BEGIN DATA PROVIDED
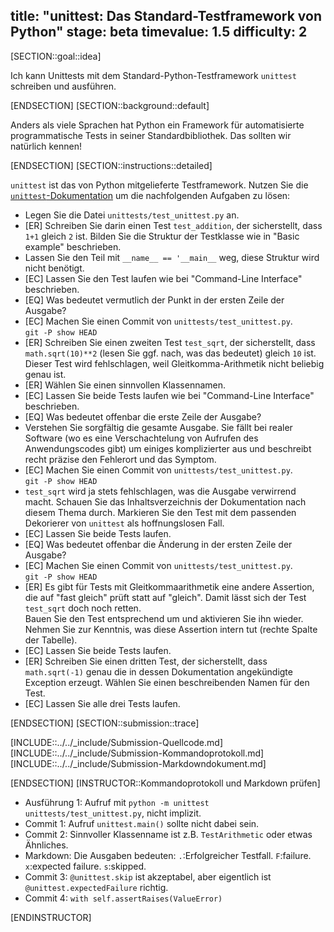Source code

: title: "unittest: Das Standard-Testframework von Python"
stage: beta
timevalue: 1.5
difficulty: 2
---

[SECTION::goal::idea]

Ich kann Unittests mit dem Standard-Python-Testframework `unittest` schreiben und ausführen.

[ENDSECTION]
[SECTION::background::default]

Anders als viele Sprachen hat Python ein Framework für automatisierte programmatische Tests
in seiner Standardbibliothek. Das sollten wir natürlich kennen!

[ENDSECTION]
[SECTION::instructions::detailed]

`unittest` ist das von Python mitgelieferte Testframework.
Nutzen Sie die [`unittest`-Dokumentation](https://docs.python.org/3.10/library/unittest.html)
um die nachfolgenden Aufgaben zu lösen:

- Legen Sie die Datei `unittests/test_unittest.py` an.
- [ER] Schreiben Sie darin einen Test `test_addition`, der sicherstellt, dass `1+1` gleich `2` ist.
  Bilden Sie die Struktur der Testklasse wie in "Basic example" beschrieben.
- Lassen Sie den Teil mit `__name__ == '__main__` weg, diese Struktur wird nicht benötigt.
- [EC] Lassen Sie den Test laufen wie bei "Command-Line Interface" beschrieben.
- [EQ] Was bedeutet vermutlich der Punkt in der ersten Zeile der Ausgabe?
- [EC] Machen Sie einen Commit von `unittests/test_unittest.py`.  
  `git -P show HEAD`
- [ER] Schreiben Sie einen zweiten Test `test_sqrt`, der sicherstellt, 
  dass `math.sqrt(10)**2` (lesen Sie ggf. nach, was das bedeutet) gleich `10` ist.  
  Dieser Test wird fehlschlagen, weil Gleitkomma-Arithmetik nicht beliebig genau ist.
- [ER] Wählen Sie einen sinnvollen Klassennamen.
- [EC] Lassen Sie beide Tests laufen wie bei "Command-Line Interface" beschrieben.
- [EQ] Was bedeutet offenbar die erste Zeile der Ausgabe?
- Verstehen Sie sorgfältig die gesamte Ausgabe. 
  Sie fällt bei realer Software (wo es eine Verschachtelung von Aufrufen des Anwendungscodes gibt)
  um einiges komplizierter aus und beschreibt recht präzise den Fehlerort und das Symptom.
- [EC] Machen Sie einen Commit von `unittests/test_unittest.py`.  
  `git -P show HEAD`
- `test_sqrt` wird ja stets fehlschlagen, was die Ausgabe verwirrend macht.
  Schauen Sie das Inhaltsverzeichnis der Dokumentation nach diesem Thema durch.
  Markieren Sie den Test mit dem passenden Dekorierer von `unittest` als hoffnungslosen Fall.
- [EC] Lassen Sie beide Tests laufen.
- [EQ] Was bedeutet offenbar die Änderung in der ersten Zeile der Ausgabe?
- [EC] Machen Sie einen Commit von `unittests/test_unittest.py`.  
  `git -P show HEAD`
- [ER] Es gibt für Tests mit Gleitkommaarithmetik eine andere Assertion, die auf
  "fast gleich" prüft statt auf "gleich". Damit lässt sich der Test `test_sqrt` doch noch retten.  
  Bauen Sie den Test entsprechend um und aktivieren Sie ihn wieder.
  Nehmen Sie zur Kenntnis, was diese Assertion intern tut (rechte Spalte der Tabelle).
- [EC] Lassen Sie beide Tests laufen.
- [ER] Schreiben Sie einen dritten Test, der sicherstellt, dass `math.sqrt(-1)` genau die
  in dessen Dokumentation angekündigte Exception erzeugt.
  Wählen Sie einen beschreibenden Namen für den Test.
- [EC] Lassen Sie alle drei Tests laufen.

[ENDSECTION]
[SECTION::submission::trace]

[INCLUDE::../../_include/Submission-Quellcode.md]
[INCLUDE::../../_include/Submission-Kommandoprotokoll.md]
[INCLUDE::../../_include/Submission-Markdowndokument.md]

[ENDSECTION]
[INSTRUCTOR::Kommandoprotokoll und Markdown prüfen]

- Ausführung 1: Aufruf mit `python -m unittest unittests/test_unittest.py`, nicht implizit.
- Commit 1: Aufruf `unittest.main()` sollte nicht dabei sein.
- Commit 2: Sinnvoller Klassenname ist z.B. `TestArithmetic` oder etwas Ähnliches.
- Markdown: Die Ausgaben bedeuten: `.`:Erfolgreicher Testfall. `F`:failure. `x`:expected failure.
  `s`:skipped.
- Commit 3: `@unittest.skip` ist akzeptabel, aber eigentlich ist `@unittest.expectedFailure` richtig.
- Commit 4: `with self.assertRaises(ValueError)`

[ENDINSTRUCTOR]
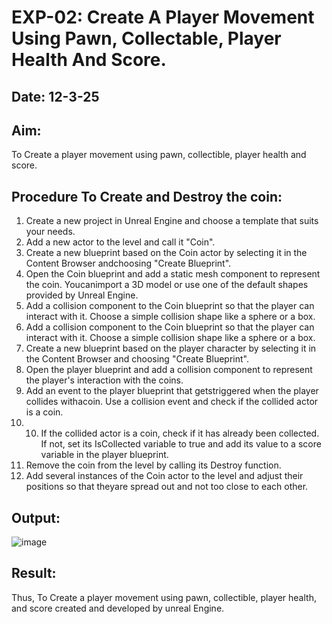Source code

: # EXP-02: Create A Player Movement Using Pawn, Collectable, Player Health And Score.
## Date: 12-3-25
## Aim:
To Create a player movement using pawn, collectible, player health and score.

## Procedure To Create and Destroy the coin:
1. Create a new project in Unreal Engine and choose a template that suits your needs.
2.  Add a new actor to the level and call it "Coin".
3. Create a new blueprint based on the Coin actor by selecting it in the Content Browser andchoosing "Create Blueprint". 
4. Open the Coin blueprint and add a static mesh component to represent the coin. Youcanimport a 3D model or use one of the default shapes provided by Unreal Engine.
5.  Add a collision component to the Coin blueprint so that the player can interact with it. Choose a simple collision shape like a sphere or a box.
6.   Add a collision component to the Coin blueprint so that the player can interact with it. Choose a simple collision shape like a sphere or a box.
7.   Create a new blueprint based on the player character by selecting it in the Content
Browser and choosing "Create Blueprint".
8. Open the player blueprint and add a collision component to represent the player's
interaction with the coins.
9. Add an event to the player blueprint that getstriggered when the player collides withacoin. Use a collision event and check if the collided actor is a coin.
10. 10. If the collided actor is a coin, check if it has already been collected. If not, set its
IsCollected variable to true and add its value to a score variable in the player blueprint.
11. Remove the coin from the level by calling its Destroy function.
12. Add several instances of the Coin actor to the level and adjust their positions so that theyare spread out and not too close to each other.


## Output:

![image](https://github.com/user-attachments/assets/66e7011f-b661-48e3-a3e3-241eac2951f7)

## Result:
Thus, To Create a player movement using pawn, collectible, player health, and score created and developed by unreal Engine.
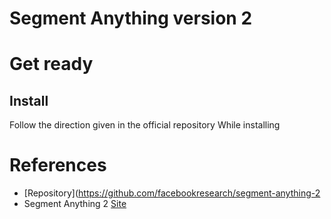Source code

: # Segment Anything version 2

# Get ready

## Install

Follow the direction given in the official repository While installing

# References

* [Repository](https://github.com/facebookresearch/segment-anything-2
* Segment Anything 2 [Site](https://ai.meta.com/sam2/)

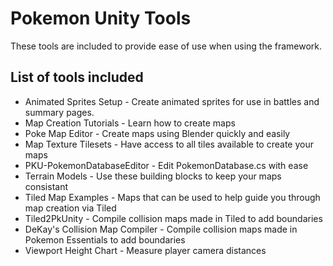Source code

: # Pokemon Unity Tools

These tools are included to provide ease of use when using the framework.

## List of tools included

* Animated Sprites Setup - Create animated sprites for use in battles and summary pages.
* Map Creation Tutorials - Learn how to create maps
* Poke Map Editor - Create maps using Blender quickly and easily
* Map Texture Tilesets - Have access to all tiles available to create your maps
* PKU-PokemonDatabaseEditor - Edit PokemonDatabase.cs with ease
* Terrain Models - Use these building blocks to keep your maps consistant
* Tiled Map Examples - Maps that can be used to help guide you through map creation via Tiled
* Tiled2PkUnity - Compile collision maps made in Tiled to add boundaries
* DeKay's Collision Map Compiler - Compile collision maps made in Pokemon Essentials to add boundaries
* Viewport Height Chart - Measure player camera distances
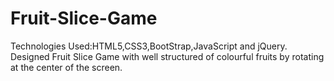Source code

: # Fruit-Slice-Game
Technologies Used:HTML5,CSS3,BootStrap,JavaScript and jQuery. Designed Fruit Slice Game with well structured of colourful fruits by rotating at the center of the screen.
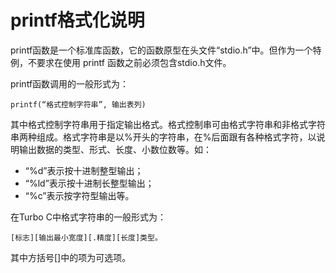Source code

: # printf格式化说明

printf函数是一个标准库函数，它的函数原型在头文件“stdio.h”中。但作为一个特例，不要求在使用 printf 函数之前必须包含stdio.h文件。

printf函数调用的一般形式为： 

    printf(“格式控制字符串”, 输出表列)

其中格式控制字符串用于指定输出格式。格式控制串可由格式字符串和非格式字符串两种组成。格式字符串是以%开头的字符串，在%后面跟有各种格式字符，以说明输出数据的类型、形式、长度、小数位数等。如：

- “%d”表示按十进制整型输出；
- “%ld”表示按十进制长整型输出；
- “%c”表示按字符型输出等。

在Turbo C中格式字符串的一般形式为：

    [标志][输出最小宽度][.精度][长度]类型。

其中方括号[]中的项为可选项。
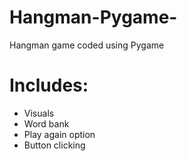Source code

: # Hangman-Pygame-
Hangman game coded using Pygame
# Includes: 
 - Visuals
 - Word bank
 - Play again option
 - Button clicking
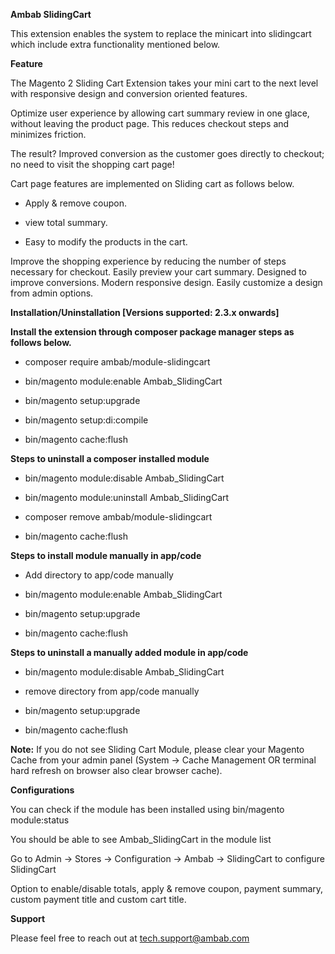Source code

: **Ambab SlidingCart**

This extension enables the system to replace the minicart into slidingcart which include extra functionality mentioned below.

**Feature**

The Magento 2 Sliding Cart Extension takes your mini cart to the next level with responsive design and conversion oriented features. 

Optimize user experience by allowing cart summary review in one glace, without leaving the product page.
This reduces checkout steps and minimizes friction. 

The result? Improved conversion as the customer goes directly to checkout; no need to visit the shopping cart page!

Cart page features are implemented on Sliding cart as follows below.

- Apply & remove coupon.

- view total summary.

- Easy to modify the products in the cart.


Improve the shopping experience by reducing the number of steps necessary for checkout.
Easily preview your cart summary.
Designed to improve conversions.
Modern responsive design.
Easily customize a design from admin options.


**Installation/Uninstallation [Versions supported: 2.3.x onwards]**

**Install the extension through composer package manager steps as follows below.**

- composer require ambab/module-slidingcart

- bin/magento module:enable Ambab_SlidingCart

- bin/magento setup:upgrade

- bin/magento setup:di:compile

- bin/magento cache:flush

**Steps to uninstall a composer installed module**

- bin/magento module:disable Ambab_SlidingCart

- bin/magento module:uninstall Ambab_SlidingCart

- composer remove ambab/module-slidingcart

- bin/magento cache:flush


**Steps to install module manually in app/code**

- Add directory to app/code manually

- bin/magento module:enable Ambab_SlidingCart

- bin/magento setup:upgrade

- bin/magento cache:flush

**Steps to uninstall a manually added module in app/code**

- bin/magento module:disable Ambab_SlidingCart

- remove directory from app/code manually

- bin/magento setup:upgrade

- bin/magento cache:flush

**Note:**
If you do not see Sliding Cart Module, please clear your Magento Cache from your admin panel (System -> Cache Management OR terminal hard refresh on browser also clear browser cache).


**Configurations**

You can check if the module has been installed using bin/magento module:status

You should be able to see Ambab_SlidingCart in the module list

Go to Admin -> Stores -> Configuration -> Ambab -> SlidingCart to configure SlidingCart

Option to enable/disable totals, apply & remove coupon, payment summary, custom payment title and custom cart title. 


**Support**

Please feel free to reach out at tech.support@ambab.com
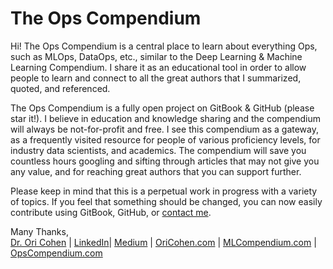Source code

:# The Ops Compendium

Hi! The Ops Compendium is a central place to learn about everything Ops, such as MLOps, DataOps, etc., similar to the Deep Learning & Machine Learning Compendium. I share it as an educational tool in order to allow people to learn and connect to all the great authors that I summarized, quoted, and referenced.

The Ops Compendium is a fully open project on GitBook & GitHub (please star it!). I believe in education and knowledge sharing and the compendium will always be not-for-profit and free. I see this compendium as a gateway, as a frequently visited resource for people of various proficiency levels, for industry data scientists, and academics. The compendium will save you countless hours googling and sifting through articles that may not give you any value, and for reaching great authors that you can support further.

Please keep in mind that this is a perpetual work in progress with a variety of topics. If you feel that something should be changed, you can now easily contribute using GitBook, GitHub, or [contact me](https://www.linkedin.com/in/cohenori/).

Many Thanks, \
[Dr. Ori Cohen](http://cohenori.medium.com) | [LinkedIn](https://www.linkedin.com/in/cohenori/)| [Medium](https://medium.com/@cohenori) | [OriCohen.com](https://www.oricohen.com) | [MLCompendium.com](http://www.mlcompendium.com) | [OpsCompendium.com](https://www.opscompendium.com/)

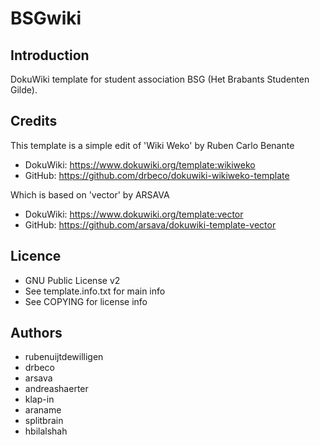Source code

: # BSGwiki

## Introduction

DokuWiki template for student association BSG (Het Brabants Studenten Gilde).

## Credits

This template is a simple edit of 'Wiki Weko' by Ruben Carlo Benante

- DokuWiki: https://www.dokuwiki.org/template:wikiweko
- GitHub: https://github.com/drbeco/dokuwiki-wikiweko-template

Which is based on 'vector' by ARSAVA

- DokuWiki: https://www.dokuwiki.org/template:vector
- GitHub: https://github.com/arsava/dokuwiki-template-vector

## Licence

- GNU Public License v2
- See template.info.txt for main info
- See COPYING for license info

## Authors

- rubenuijtdewilligen
- drbeco
- arsava
- andreashaerter
- klap-in
- araname
- splitbrain
- hbilalshah
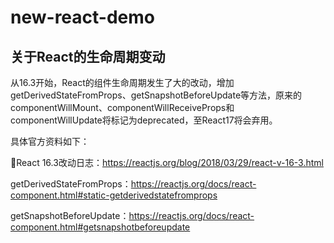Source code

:# new-react-demo

## 关于React的生命周期变动

从16.3开始，React的组件生命周期发生了大的改动，增加getDerivedStateFromProps、getSnapshotBeforeUpdate等方法，原来的componentWillMount、componentWillReceiveProps和componentWillUpdate将标记为deprecated，至React17将会弃用。

具体官方资料如下：

React 16.3改动日志：https://reactjs.org/blog/2018/03/29/react-v-16-3.html

getDerivedStateFromProps：https://reactjs.org/docs/react-component.html#static-getderivedstatefromprops

getSnapshotBeforeUpdate：https://reactjs.org/docs/react-component.html#getsnapshotbeforeupdate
END DATA PROVIDED
Among the records above, only the lines between the line holding "um einiges komplizierter" and the line holding "Bauen Sie den", inclusive, are to be output, exactly as written.

  um einiges komplizierter aus und beschreibt recht präzise den Fehlerort und das Symptom.
- [EC] Machen Sie einen Commit von `unittests/test_unittest.py`.  
  `git -P show HEAD`
- `test_sqrt` wird ja stets fehlschlagen, was die Ausgabe verwirrend macht.
  Schauen Sie das Inhaltsverzeichnis der Dokumentation nach diesem Thema durch.
  Markieren Sie den Test mit dem passenden Dekorierer von `unittest` als hoffnungslosen Fall.
- [EC] Lassen Sie beide Tests laufen.
- [EQ] Was bedeutet offenbar die Änderung in der ersten Zeile der Ausgabe?
- [EC] Machen Sie einen Commit von `unittests/test_unittest.py`.  
  `git -P show HEAD`
- [ER] Es gibt für Tests mit Gleitkommaarithmetik eine andere Assertion, die auf
  "fast gleich" prüft statt auf "gleich". Damit lässt sich der Test `test_sqrt` doch noch retten.  
  Bauen Sie den Test entsprechend um und aktivieren Sie ihn wieder.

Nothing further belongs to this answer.